Read through the entries below and return each line with the word "cornerstone".

Information given:

--- START ---

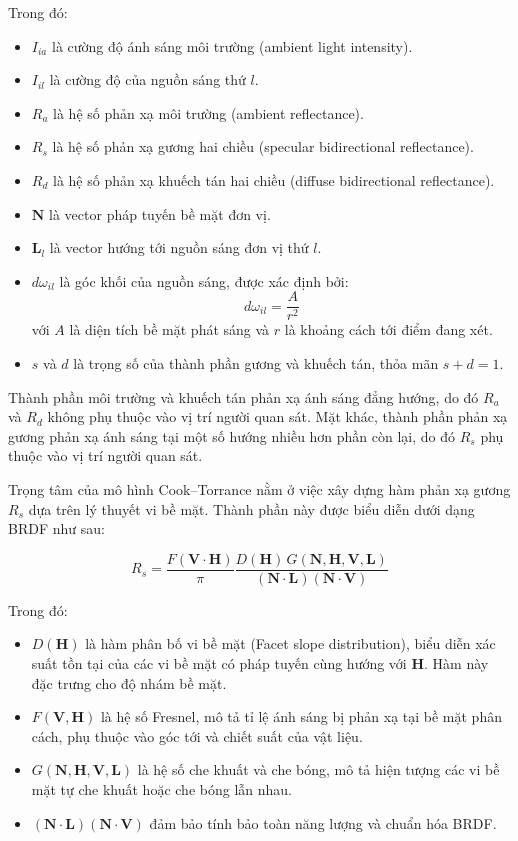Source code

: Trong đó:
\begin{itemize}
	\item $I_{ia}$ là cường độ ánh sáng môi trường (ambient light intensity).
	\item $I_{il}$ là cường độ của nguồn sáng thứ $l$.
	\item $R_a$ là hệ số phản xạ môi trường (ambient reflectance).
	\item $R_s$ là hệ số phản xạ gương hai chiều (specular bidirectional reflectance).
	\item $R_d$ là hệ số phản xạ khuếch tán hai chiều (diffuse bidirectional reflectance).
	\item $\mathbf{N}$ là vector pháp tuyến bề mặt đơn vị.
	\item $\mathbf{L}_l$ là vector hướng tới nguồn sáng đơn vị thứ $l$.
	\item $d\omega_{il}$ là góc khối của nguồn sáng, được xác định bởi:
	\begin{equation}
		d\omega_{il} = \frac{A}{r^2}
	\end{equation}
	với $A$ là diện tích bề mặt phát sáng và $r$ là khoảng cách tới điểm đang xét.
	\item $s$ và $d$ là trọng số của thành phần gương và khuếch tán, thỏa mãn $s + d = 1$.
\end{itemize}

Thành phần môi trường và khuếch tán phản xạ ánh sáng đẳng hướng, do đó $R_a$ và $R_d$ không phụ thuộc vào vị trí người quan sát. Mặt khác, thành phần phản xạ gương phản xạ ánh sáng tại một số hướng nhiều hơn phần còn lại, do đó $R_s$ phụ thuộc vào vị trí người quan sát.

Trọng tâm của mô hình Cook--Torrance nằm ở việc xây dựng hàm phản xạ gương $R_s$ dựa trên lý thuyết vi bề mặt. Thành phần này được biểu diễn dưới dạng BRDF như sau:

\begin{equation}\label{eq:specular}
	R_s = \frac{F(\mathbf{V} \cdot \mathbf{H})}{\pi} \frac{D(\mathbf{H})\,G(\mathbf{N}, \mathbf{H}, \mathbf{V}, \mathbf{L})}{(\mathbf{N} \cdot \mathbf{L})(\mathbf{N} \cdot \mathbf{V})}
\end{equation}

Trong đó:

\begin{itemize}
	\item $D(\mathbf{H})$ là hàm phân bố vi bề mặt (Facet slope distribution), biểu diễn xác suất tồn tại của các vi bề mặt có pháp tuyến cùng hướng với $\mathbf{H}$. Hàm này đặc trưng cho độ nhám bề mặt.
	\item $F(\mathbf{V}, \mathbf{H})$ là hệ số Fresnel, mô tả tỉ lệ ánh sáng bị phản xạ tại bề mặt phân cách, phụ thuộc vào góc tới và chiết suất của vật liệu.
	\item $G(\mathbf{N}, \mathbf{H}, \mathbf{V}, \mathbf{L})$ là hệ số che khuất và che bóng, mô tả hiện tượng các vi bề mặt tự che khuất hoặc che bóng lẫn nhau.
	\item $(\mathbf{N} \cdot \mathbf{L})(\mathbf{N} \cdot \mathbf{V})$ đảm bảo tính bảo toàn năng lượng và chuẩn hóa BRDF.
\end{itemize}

--- END ---
--- START ---

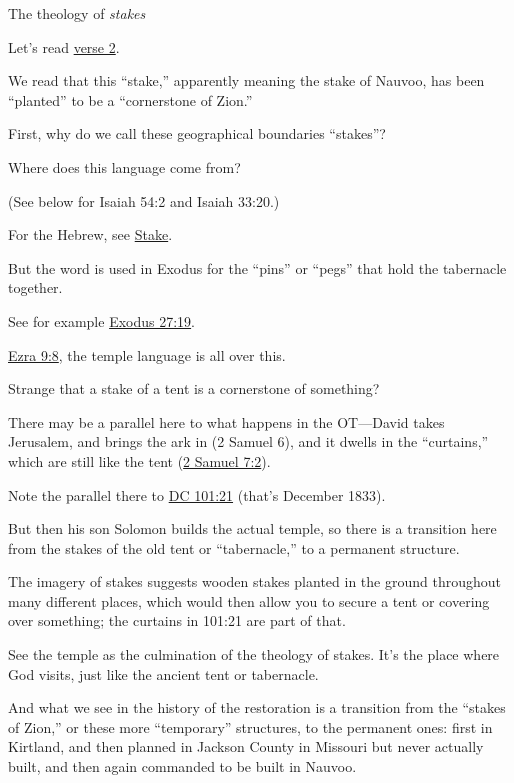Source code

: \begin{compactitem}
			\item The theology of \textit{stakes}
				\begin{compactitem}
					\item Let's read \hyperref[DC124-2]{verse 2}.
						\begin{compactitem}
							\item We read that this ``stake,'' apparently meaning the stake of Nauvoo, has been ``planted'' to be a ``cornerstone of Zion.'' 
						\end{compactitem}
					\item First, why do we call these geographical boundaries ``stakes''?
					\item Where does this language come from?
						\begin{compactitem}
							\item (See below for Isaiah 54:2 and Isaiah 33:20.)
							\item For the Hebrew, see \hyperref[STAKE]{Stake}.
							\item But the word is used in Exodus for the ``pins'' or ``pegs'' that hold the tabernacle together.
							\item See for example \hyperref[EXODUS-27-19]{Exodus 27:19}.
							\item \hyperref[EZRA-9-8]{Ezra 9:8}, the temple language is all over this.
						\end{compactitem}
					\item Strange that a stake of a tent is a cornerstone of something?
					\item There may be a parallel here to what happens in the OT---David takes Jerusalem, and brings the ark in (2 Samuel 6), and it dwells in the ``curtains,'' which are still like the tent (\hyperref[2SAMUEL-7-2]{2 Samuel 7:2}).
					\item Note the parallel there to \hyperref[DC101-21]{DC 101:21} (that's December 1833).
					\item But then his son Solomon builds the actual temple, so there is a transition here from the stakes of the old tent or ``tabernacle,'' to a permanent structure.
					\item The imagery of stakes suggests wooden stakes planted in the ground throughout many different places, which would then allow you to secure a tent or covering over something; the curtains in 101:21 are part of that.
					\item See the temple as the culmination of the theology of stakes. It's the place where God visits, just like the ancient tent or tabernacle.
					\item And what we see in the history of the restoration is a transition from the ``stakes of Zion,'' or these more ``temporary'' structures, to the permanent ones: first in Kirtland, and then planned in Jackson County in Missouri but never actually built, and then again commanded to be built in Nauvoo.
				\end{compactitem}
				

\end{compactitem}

--- END ---

Response to this task:
							\item We read that this ``stake,'' apparently meaning the stake of Nauvoo, has been ``planted'' to be a ``cornerstone of Zion.'' 
					\item Strange that a stake of a tent is a cornerstone of something?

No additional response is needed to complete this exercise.